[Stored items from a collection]

+---+

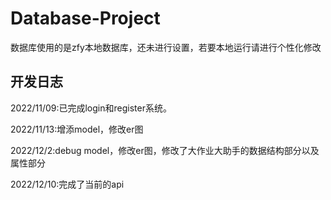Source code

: # Database-Project
数据库使用的是zfy本地数据库，还未进行设置，若要本地运行请进行个性化修改
## 开发日志
2022/11/09:已完成login和register系统。

2022/11/13:增添model，修改er图

2022/12/2:debug model，修改er图，修改了大作业大助手的数据结构部分以及属性部分

2022/12/10:完成了当前的api
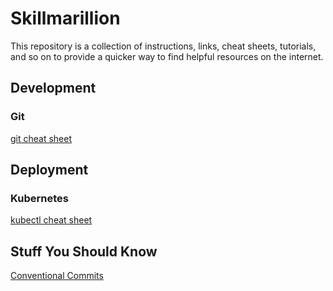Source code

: # Skillmarillion

This repository is a collection of instructions, links, cheat sheets, tutorials, and so on to provide a quicker way to find helpful resources on the internet.

## Development

### Git

[git cheat sheet](https://education.github.com/git-cheat-sheet-education.pdf)

## Deployment

### Kubernetes

[kubectl cheat sheet](https://kubernetes.io/docs/reference/kubectl/cheatsheet/)

## Stuff You Should Know

[Conventional Commits](https://www.conventionalcommits.org/en/v1.0.0/)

+---+

Omit the pictures, then give all the lines above again exactly.

- **Solution**
Source code

: # Database-Project
数据库使用的是zfy本地数据库，还未进行设置，若要本地运行请进行个性化修改
## 开发日志
2022/11/09:已完成login和register系统。

2022/11/13:增添model，修改er图

2022/12/2:debug model，修改er图，修改了大作业大助手的数据结构部分以及属性部分

2022/12/10:完成了当前的api
Source code

: # Skillmarillion

This repository is a collection of instructions, links, cheat sheets, tutorials, and so on to provide a quicker way to find helpful resources on the internet.

## Development

### Git

[git cheat sheet](https://education.github.com/git-cheat-sheet-education.pdf)

## Deployment

### Kubernetes

[kubectl cheat sheet](https://kubernetes.io/docs/reference/kubectl/cheatsheet/)

## Stuff You Should Know

[Conventional Commits](https://www.conventionalcommits.org/en/v1.0.0/)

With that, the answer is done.